A human being, nor any other living creature is unable to live without a heart. It takes up only a small amount of space in the body but is the most important organ. It also is the most sensitive organ, feeling everything. Brian Doyle writes “So much held in a heart in a lifetime” (Doyle 96), which expresses a major theme in his story “Joyas Voladores” that, it is incredibly easy to forget the importance of life and even though our heart is protected on the inside our heart is still very vulnerable. Brian Doyle is able to grab the reader’s attention by comparing the similarities between all living creatures, even the animals containing differences, such as the humming bird and the blue whale. Doyle’s usage of personification when describing the animals, creates an underlying meaning in his story that the heart is very fragile so take good care of it, you never know when it might stop beating. 

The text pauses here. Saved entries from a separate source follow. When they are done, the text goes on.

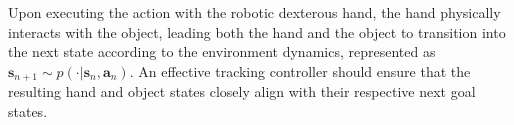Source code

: Upon executing the action with the robotic dexterous hand, the hand physically interacts with the object, leading both the hand and the object to transition into the next state according to the environment dynamics, represented as \(\mathbf{s}_{n+1} \sim p(\cdot \vert \mathbf{s}_n, \mathbf{a}_n)\). 
An effective tracking controller should ensure that the resulting hand and object states closely align with their respective next goal states.






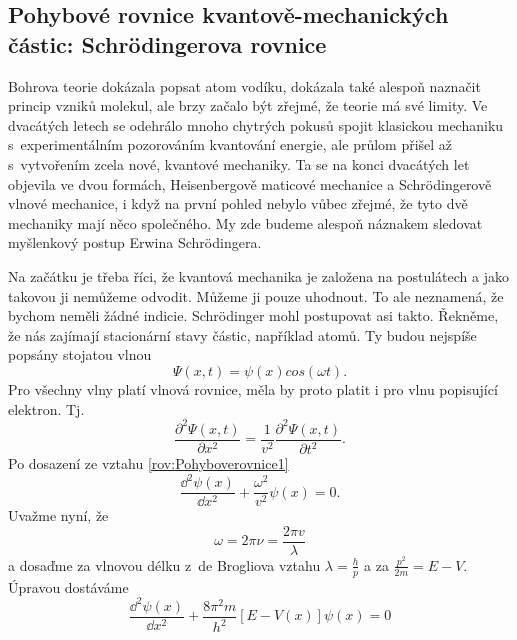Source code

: \subsection{Pohybové rovnice kvantově-mechanických částic: Schr\"odingerova rovnice}

Bohrova teorie dokázala popsat atom vodíku, dokázala také alespoň naznačit princip vzniků molekul, ale brzy začalo být zřejmé, že teorie má své limity. Ve dvacátých letech se odehrálo mnoho chytrých pokusů spojit klasickou mechaniku s~experimentálním pozorováním kvantování energie, ale průlom přišel až s~vytvořením zcela nové, kvantové mechaniky. Ta se na konci dvacátých let objevila ve dvou formách, Heisenbergově maticové mechanice a Schr\"odingerově vlnové mechanice, i když na první pohled nebylo vůbec zřejmé, že tyto dvě mechaniky mají něco společného. My zde budeme alespoň náznakem sledovat myšlenkový postup Erwina Schr\"odingera.

Na začátku je třeba říci, že kvantová mechanika je založena na postulátech a jako takovou ji nemůžeme odvodit. Můžeme ji pouze uhodnout. To ale neznamená, že bychom neměli žádné indicie. 
Schr\"odinger mohl postupovat asi takto. Řekněme, že nás zajímají stacionární stavy částic, například atomů. Ty budou nejspíše popsány stojatou vlnou
\begin{equation}
\Psi(x,t) = \psi(x)cos(\omega t)\mbox{.}
\label{rov:Pohyboverovnice1}
\end{equation}
Pro všechny vlny platí vlnová rovnice, měla by proto platit i pro vlnu popisující elektron. Tj.
\begin{equation}
\frac{\partial^2\Psi(x,t)}{\partial x^2} = \frac{1}{v^2}\frac{\partial^2\Psi(x,t)}{\partial t^2}\mbox{.}
\label{rov:Pohyboverovnice2}
\end{equation}
\noindent Po dosazení ze vztahu \ref{rov:Pohyboverovnice1}
\begin{equation}
\frac{\dd^2\psi(x)}{\dd x^2} + \frac{\omega^2}{v^2}\psi(x) = 0 \mbox{.}
\label{rov:Pohyboverovnice3}
\end{equation}
\noindent Uvažme nyní, že
\begin{equation}
\omega = 2\pi\nu = \frac{2\pi v}{\lambda}
\label{rov:Pohyboverovnice4}
\end{equation}
\noindent a dosaďme za vlnovou délku z~de Brogliova vztahu $\lambda = \frac{h}{p}$ a za $\frac{p^2}{2m}=E-V$.
Úpravou dostáváme
\begin{equation}
\frac{\dd^2\psi(x)}{\dd x^2} + \frac{8\pi^2 m}{h^2}[E - V(x)]\psi(x) = 0 
\label{rov:Pohyboverovnice5}
\end{equation}

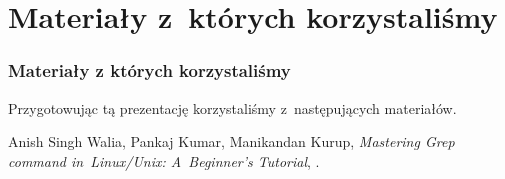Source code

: \documentclass[10pt,t]{beamer}
\begin{document}























\section{Materiały z~których korzystaliśmy}


\begin{frame}
  \frametitle{Materiały z których korzystaliśmy}


  Przygotowując tą prezentację korzystaliśmy z~następujących materiałów.

  Anish Singh Walia, Pankaj Kumar, Manikandan Kurup, \textit{Mastering Grep
    command in~Linux/Unix: A~Beginner's Tutorial},
  \parencite{WKK-Mastering-Grep-command-in-Linux-Unix-ETC-Ver-2026}.

\end{frame}










\appendix

















\printbibliography





\end{document}
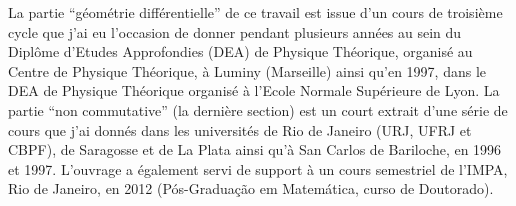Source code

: La partie ``g\'eom\'etrie diff\'erentielle''  de ce travail est issue d'un
cours de troisi\`eme cycle que j'ai eu l'occasion de donner pendant plusieurs
ann\'ees au sein du Dipl\^ome d'Etudes Approfondies (DEA) de Physique
Th\'eorique, organis\'e au Centre de Physique Th\'eorique, \`a Luminy (Marseille) ainsi qu'en 1997, dans le DEA de Physique Th\'eorique organis\'e \`a 
l'Ecole Normale Sup\'erieure de Lyon. La partie ``non commutative'' (la derni\`ere section) est un court extrait d'une s\'erie de cours que j'ai  donn\'es dans les universit\'es de Rio de Janeiro (URJ, UFRJ et CBPF), de Saragosse et de La Plata ainsi qu'\`a San Carlos de  Bariloche, en 1996 et 1997. L'ouvrage a \'egalement servi de support \`a un cours semestriel de l'IMPA, Rio de Janeiro, en 2012 (P\'os-Gradua\c c\~ao em Matem\'atica, curso de Doutorado).


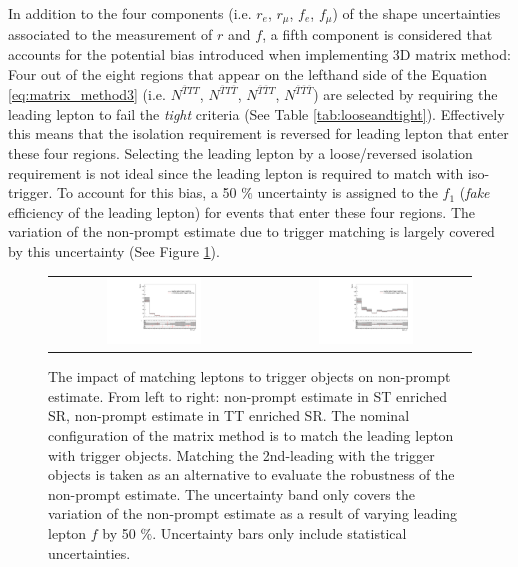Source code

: In addition to the four components (i.e. $r_e$, $r_{\mu}$, $f_e$, $f_{\mu}$) of the shape uncertainties associated to the measurement of $r$ and $f$, a fifth component is considered that accounts for the potential bias introduced when implementing 3D matrix method: Four out of the eight regions that appear on the lefthand side of the Equation \ref{eq:matrix_method3} (i.e. $N^{\overline{T}TT}$, $N^{\overline{T}T\overline{T}}$, $N^{\overline{T}\overline{T}T}$, $N^{\overline{T}\overline{T}\overline{T}}$) are selected by requiring the leading lepton to fail the \emph{tight} criteria (See Table \ref{tab:looseandtight}). Effectively this means that the isolation requirement is reversed for leading lepton that enter these four regions. Selecting the leading lepton by a loose/reversed isolation requirement is not ideal since the leading lepton is required to match with iso-trigger. To account for this bias, a 50 $\%$ uncertainty is assigned to the $f_1$ (\emph{fake} efficiency of the leading lepton) for events that enter these four regions. The variation of the non-prompt estimate due to trigger matching is largely covered by this uncertainty (See Figure \ref{fig:MM_trigger}).

\begin{figure}[tbh!]
 \begin{center}
 \begin{tabular}{cc}
 \includegraphics[width=0.47\textwidth]{figures/Part3/Systematics/BDT_ST_MM}&
 \includegraphics[width=0.47\textwidth]{figures/Part3/Systematics/BDT_TT_MM} \\
 \end{tabular}
 \caption{The impact of matching leptons to trigger objects on non-prompt estimate. From left to right: non-prompt estimate in ST enriched SR, non-prompt estimate in TT enriched SR. The nominal configuration of the matrix method is to match the leading lepton with trigger objects. Matching the 2nd-leading with the trigger objects is taken as an alternative to evaluate the robustness of the non-prompt estimate. The uncertainty band only covers the variation of the non-prompt estimate as a result of varying leading lepton $f$ by 50 $\%$. Uncertainty bars only include statistical uncertainties.}
 \label{fig:MM_trigger}
 \end{center}
\end{figure}

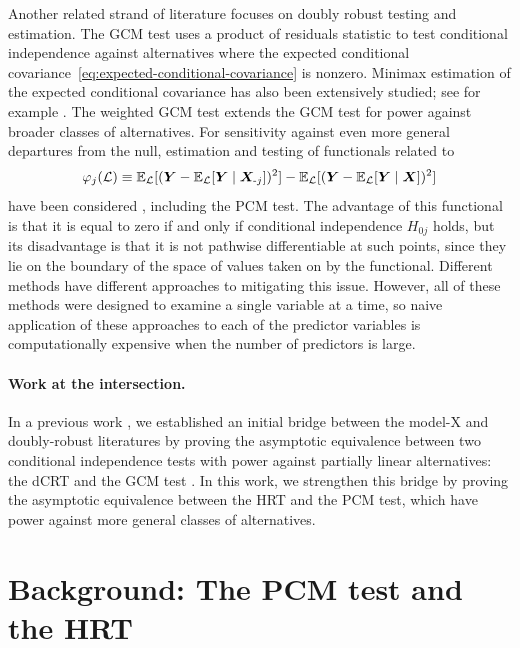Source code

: \documentclass[12pt]{article}
\theoremstyle{definition}
\theoremstyle{remark}
\newcommand{\E}{\mathbb E}								%
\newcommand{\prx}{\bm X}								%
\newcommand{\pry}{{\bm Y}}								%
\newcommand{\law}{\mathcal L}							%
\newcommand{\minus}{\textnormal{-}} 						    %
\begin{document}
	Another related strand of literature focuses on doubly robust testing and estimation. The GCM test \citep{Shah2018} uses a product of residuals statistic to test conditional independence against alternatives where the expected conditional covariance~\eqref{eq:expected-conditional-covariance} is nonzero. Minimax estimation of the expected conditional covariance has also been extensively studied; see for example \citet{Robins2008,Robins2009}. The weighted GCM test \citep{Scheidegger2022a} extends the GCM test for power against broader classes of alternatives. For sensitivity against even more general departures from the null, estimation and testing of functionals related to
	\begin{equation}
	\varphi_j(\law) \equiv \E_{\law}[(\pry - \E_{\law}[\pry \mid \prx_{\minus j}])^2] - \E_{\law}[(\pry - \E_{\law}[\pry \mid \prx])^2]
	\label{eq:nonlinear-r-squared}
	\end{equation}
	have been considered \citep{Zhang2020,Williamson2021,Williamson2021a,Dai2022,Lundborg2022a,Hudson2023,Verdinelli2024}, including the PCM test. The advantage of this functional is that it is equal to zero if and only if conditional independence $H_{0j}$ holds, but its disadvantage is that it is not pathwise differentiable at such points, since they lie on the boundary of the space of values taken on by the functional. Different methods have different approaches to mitigating this issue. However, all of these methods were designed to examine a single variable at a time, so naive application of these approaches to each of the predictor variables is computationally expensive when the number of predictors is large.

	\paragraph{Work at the intersection.}

	In a previous work \citep{Niu2022}, we established an initial bridge between the model-X and doubly-robust literatures by proving the asymptotic equivalence between two conditional independence tests with power against partially linear alternatives: the dCRT \citep{Liu2020} and the GCM test \citep{Shah2018}. In this work, we strengthen this bridge by proving the asymptotic equivalence between the HRT and the PCM test, which have power against more general classes of alternatives.

	\section{Background: The PCM test and the HRT}
\end{document}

“The Hummingbird continuously flies never stopping or taking a moment to rest” (Chambers 1) A hummingbird’s heart beats ten times per second. There is always a negative effect when the body or heart is accustomed to beating daily that fast for so long. For instance, when the hummingbird wants to take a break and sit on a branch every second it sits there it is closer and closer to its death. “The price of their ambition is a life closer to death; they suffer more heart attacks and aneurysms and ruptures than any other living creature” (Doyle 95). Doyle uses a hummingbird as a metaphor to portray that humans are trying to live their lives like hummingbirds, except if human’s choose to live life this way their heart will beat too fast therefore ending their life.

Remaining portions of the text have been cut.